Document images with source code
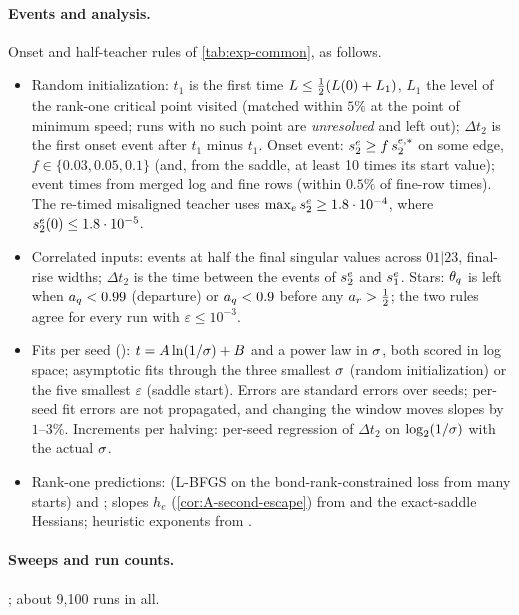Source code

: \paragraph{Events and analysis.}
Onset and half-teacher rules of \cref{tab:exp-common}, as follows.
\begin{itemize}
  \item Random initialization: $t_1$ is the first time $\Loss\le\frac12(\Loss(0)+L_1)$, $L_1$ the level of the
    rank-one critical point visited (matched within $5\%$ at the point of minimum speed; runs with no such
    point are \emph{unresolved} and left out); $\Delta t_2$ is the first onset event after $t_1$ minus $t_1$.
    Onset event: $\bs e2\ge f\,\bst e2$ on some edge, $f\in\{0.03,0.05,0.1\}$ (and, from the saddle, at least 10
    times its start value); event times from merged log and fine rows (within $0.5\%$ of fine-row
    times). The re-timed misaligned teacher uses $\max_e\bs e2\ge1.8\cdot10^{-4}$, where $\bs e2(0)\le1.8\cdot10^{-5}$.
  \item Correlated inputs: events at half the final singular values across $01|23$, final-rise widths;
    $\Delta t_2$ is the time between the events of $\bs e2$ and $\bs e1$. Stars: $\params_q$ is left when $\ov q<0.99$
    (departure) or $\ov q<0.9$ before any $\ov r>\frac12$; the two rules agree for every run with $\varepsilon\le10^{-3}$.
  \item Fits per seed (): $t=A\ln(1/\isc)+B$ and a power law in $\isc$, both scored in log space;
    asymptotic fits through the three smallest $\isc$ (random initialization) or the five smallest $\varepsilon$
    (saddle start). Errors are standard errors over seeds; per-seed fit errors are not propagated, and
    changing the window moves slopes by $1$--$3\%$. Increments per halving: per-seed regression of
    $\Delta t_2$ on $\log_2(1/\isc)$ with the actual $\isc$.
  \item Rank-one predictions:  (L-BFGS on the bond-rank-constrained loss from many
    starts) and ; slopes $h_e$ (\cref{cor:A-second-escape}) from  and
    the exact-saddle Hessians; heuristic exponents from .
\end{itemize}

\paragraph{Sweeps and run counts.}
; about 9,100 runs in all.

• [PROBLEM]:
Reproduce exactly the entries above, limited to the lines from the one with "Onset event: $\bs" through the one with "times). The re-timed", both included.

• [OUTPUT OF THE TASK]:
    Onset event: $\bs e2\ge f\,\bst e2$ on some edge, $f\in\{0.03,0.05,0.1\}$ (and, from the saddle, at least 10
    times its start value); event times from merged log and fine rows (within $0.5\%$ of fine-row
    times). The re-timed misaligned teacher uses $\max_e\bs e2\ge1.8\cdot10^{-4}$, where $\bs e2(0)\le1.8\cdot10^{-5}$.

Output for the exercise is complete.